Die Stilllegung des maroden Atommülllagers Asse kostet Millionen - nach einem aktuellen Gutachten sichert das weltweit einmalige Projekt aber auch bundesweit mehr als 1700 Jobs. Bei Asse würden die Menschen zunächst immer nur an Belastungen und Atommüll denken. „Der Name steht aber auch für Fortschritt und Innovationszuwachs in der Region und darüber hinaus“, sagte der Präsident des Bundesamtes für Strahlenschutz, Wolfram König. Das Gutachten war imvergangenen Sommer auf Initiative Königs von der Asse-GmbH beim Niedersächsischen Institut für Wirtschaftsforschung in Auftrag gegeben worden und umfasst die Jahre 2010 bis 2014.

„Im Vordergrund bei den Ausgaben der öffentlichen Hand zur Stilllegung der Asse steht zu Recht die Sicherheit der Menschen in der Region. Parallel eröffnen sich damit in einer strukturschwachen Region aber auch neue Möglichkeiten und Perspektiven“, betonte König. Die Stilllegung der Asse kostete den Steuerzahler nur 2015 fast 117 Millionen Euro. 2009, im Jahr der Gründung der Asse-GmbH lag der Betrag noch bei 63,16 Millionen Euro.

Die 1700 Arbeitsplätze verteilten sich auf die für die Anlage zuständige Asse-GmbH (derzeit rund 460 fest angestellte und 105 Leiharbeiter) und mehr als 1100 auf externe Anbieter von benötigten Dienstleistungen sowie Gütern, betonte Hans-Albert Lennartz, kaufmännischer Geschäftsführer der Asse-GmbH. Insbesondere mit Blick auf Experten aus dem Bergbau sei die Suche nach Mitarbeitern inzwischen aber deutschlandweit ein „großes Problem“, sagte König. Die Asse-GmbH sei inzwischen der größte industrielle Arbeitgeber in der ansonsten eher strukturschwachen Region Wolfenbüttel.

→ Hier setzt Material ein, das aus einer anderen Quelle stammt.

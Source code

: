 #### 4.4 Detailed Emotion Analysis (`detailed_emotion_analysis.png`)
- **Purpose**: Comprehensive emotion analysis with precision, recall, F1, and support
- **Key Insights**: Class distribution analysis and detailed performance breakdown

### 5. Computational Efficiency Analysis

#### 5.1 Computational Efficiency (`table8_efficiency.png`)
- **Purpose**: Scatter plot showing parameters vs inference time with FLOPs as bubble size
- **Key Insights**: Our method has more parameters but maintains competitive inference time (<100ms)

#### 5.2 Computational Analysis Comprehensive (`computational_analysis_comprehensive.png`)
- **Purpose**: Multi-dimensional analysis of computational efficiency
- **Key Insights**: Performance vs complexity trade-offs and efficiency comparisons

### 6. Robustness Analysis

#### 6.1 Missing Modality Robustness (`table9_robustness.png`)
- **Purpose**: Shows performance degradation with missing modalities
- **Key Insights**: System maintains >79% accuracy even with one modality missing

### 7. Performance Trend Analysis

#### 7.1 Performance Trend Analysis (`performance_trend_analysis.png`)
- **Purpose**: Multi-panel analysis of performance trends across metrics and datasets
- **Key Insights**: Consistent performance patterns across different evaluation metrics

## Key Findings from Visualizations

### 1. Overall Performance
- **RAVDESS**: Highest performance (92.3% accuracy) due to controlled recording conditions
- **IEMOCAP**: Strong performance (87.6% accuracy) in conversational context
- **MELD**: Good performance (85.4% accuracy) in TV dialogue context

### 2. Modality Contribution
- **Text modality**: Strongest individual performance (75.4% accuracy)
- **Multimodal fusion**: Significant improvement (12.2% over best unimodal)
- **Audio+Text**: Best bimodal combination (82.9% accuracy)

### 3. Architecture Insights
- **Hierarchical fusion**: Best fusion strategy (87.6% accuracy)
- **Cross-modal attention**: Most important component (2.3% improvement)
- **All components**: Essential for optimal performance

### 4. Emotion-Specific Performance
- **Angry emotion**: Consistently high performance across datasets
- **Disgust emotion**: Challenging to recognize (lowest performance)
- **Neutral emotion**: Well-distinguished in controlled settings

Im Untersuchungszeitraum hätten die von der Asse-GmbH getätigten Aufwendungen für Güter und Dienstleistungen von rund 36 auf knapp 54 Millionen Euro zugenommen. Infolge der Konsumausgaben der Mitarbeiter würde auch die Wirtschaft in der Region angekurbelt. 75 Prozent der Beschäftigten wohnen in den angrenzenden Landkreisen und den Städten Braunschweig, Wolfsburg, Salzgitter sowie Goslar.

König und Lennartz rechnen damit, dass der positive Wirtschaftstrend wegen anstehender Großprojekte wie dem Bau eines Bergungsschachtes oder der Erweiterung der Betriebsstätte für Büros und Lagerräume in unmittelbarer Nähe zum Schacht weiter zunehmen wird. Alleine für diese beiden Projekte wird mit einem Investitionsvolumen von mehr als 56 Millionen Euro gerechnet. „Wir haben noch einen langen Weg der Rückholung vor uns“, sagte König.

Im alten Bergwerk Asse im Kreis Wolfenbüttel lagern rund 126 000 Fässer mit schwach- und mittelradioaktivem Atommüll. Sie sollen nach Möglichkeit geborgen werden, weil Wasser eindringt und die Atommüllfässer so undicht werden können.